Some of these objects may be found in the home, and some may be found in nature. 

Many could be, and regularly are, discarded without thought. 

What intrigues me is that by simply incasing them in a bit of cloth and stitch, they all of a sudden become something special. They are no longer ordinary, nor expected. Their status is uplifted.
They now demand at least a second glance.

I am beginning this project by exploring bottles.
This first one shown here is simply called "Exhibit A".

I hope that as you view the various angles of this one bottle, now clothed in a second skin so to speak, that you stop a bit and reflect on really how remarkable it is, and was, even before I altered it. 
The beautiful curves, the symmetry, the deep amber color, the smooth and even lipped rim, 
it's ability to hold something... medicine, perfume, a flower...

Contemplate for a minute the fact that glass comes from sand...  how amazing is that?

And how smooth and cool to the touch it is, and that we can see through it, and that it reflects light, and that it shatters so easily and can cut...

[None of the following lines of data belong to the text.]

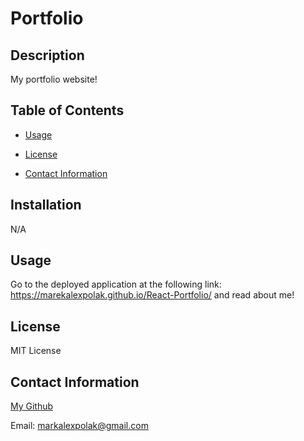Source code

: # Portfolio

## Description

My portfolio website!

## Table of Contents

  - [Usage](#usage)

  - [License](#license)

  - [Contact Information](#contact-information)

## Installation

N/A

## Usage

Go to the deployed application at the following link: https://marekalexpolak.github.io/React-Portfolio/ and read about me!

## License
    
MIT License

## Contact Information
  
[My Github](https://github.com/MarekAlexPolak)
  
Email: markalexpolak@gmail.com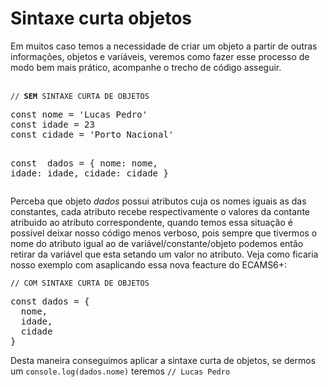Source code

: <h1> Sintaxe curta objetos </h1>

<p>Em muitos caso temos a necessidade de criar um objeto a partir de outras informações, objetos e variáveis, veremos como fazer esse processo de modo bem mais prático, acompanhe o trecho de código asseguir.
</p>

<br><code>// <b>SEM</b> SINTAXE CURTA DE OBJETOS </code><br>

<div><pre>
const nome = 'Lucas Pedro'
const idade = 23
const cidade = 'Porto Nacional'

<span style="text-color={}">const </span> dados = {
  nome: nome,
  idade: idade,
  cidade: cidade
}
</pre></div>

<p>Perceba que objeto <em>dados</em> possui atributos cuja os nomes iguais as das constantes, cada atributo recebe respectivamente o valores da contante atribuido ao atributo correspondente, quando temos essa situação é possível deixar nosso código menos verboso, pois sempre que tivermos o nome do atributo igual ao de variável/constante/objeto podemos então retirar da variável que esta setando um valor no atributo. Veja como ficaria nosso exemplo com asaplicando essa nova feacture do ECAMS6+:
</p>

<code>// COM SINTAXE CURTA DE OBJETOS</code>
<div><pre>
const dados = {
  nome,
  idade,
  cidade
}
</div></pre>

<p>Desta maneira conseguimos aplicar a sintaxe curta de objetos, se dermos um <code>console.log(dados.nome)</code> teremos <code>// Lucas Pedro</code>
</p>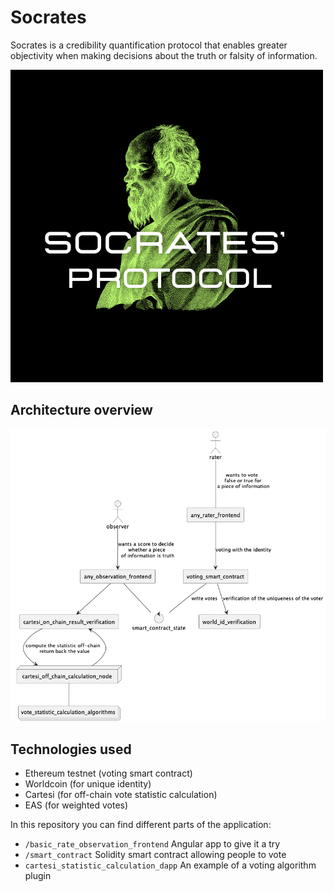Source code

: # Socrates
Socrates is a credibility
quantification protocol
that enables greater objectivity
when making decisions about the
truth or falsity of information.

![](assets/logo.png)



## Architecture overview
![](assets/Socrates.png)

## Technologies used
- Ethereum testnet (voting smart contract)
- Worldcoin (for unique identity)
- Cartesi (for off-chain vote statistic calculation)
- EAS (for weighted votes)

In this repository you can find different parts of the application:
- `/basic_rate_observation_frontend` Angular app to give it a try
- `/smart_contract` Solidity smart contract allowing people to vote
- `cartesi_statistic_calculation_dapp` An example of a voting algorithm plugin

It's always helpful to have something to reference size, and how suitable to use the humble penny, another object that has come to be a bit taken for granted, yet is still valuable in it's own way.

One more thing... in light of my last post I feel that I should mention the following:
I have no idea how this current project is visually inspired by my local surroundings, or if it is inspired by them at all. I could say that the stitching mimics the curvy twisty back roads that I often drive, but I don't think that was in my conscious nor sub-conscious at all. 

If anything, the work has to do with honoring that which we so easily discard, of wanting to shine a light on how amazing ordinary inventions are. How beautiful craftsmanship is. How temporary things are in our life. And that indeed is something that I see everyday in my surroundings, with those magnificent old barns falling into disrepair until one day they are gone. I think of the way they served and the memories they hold, and I think about the honor that the ordinary deserves.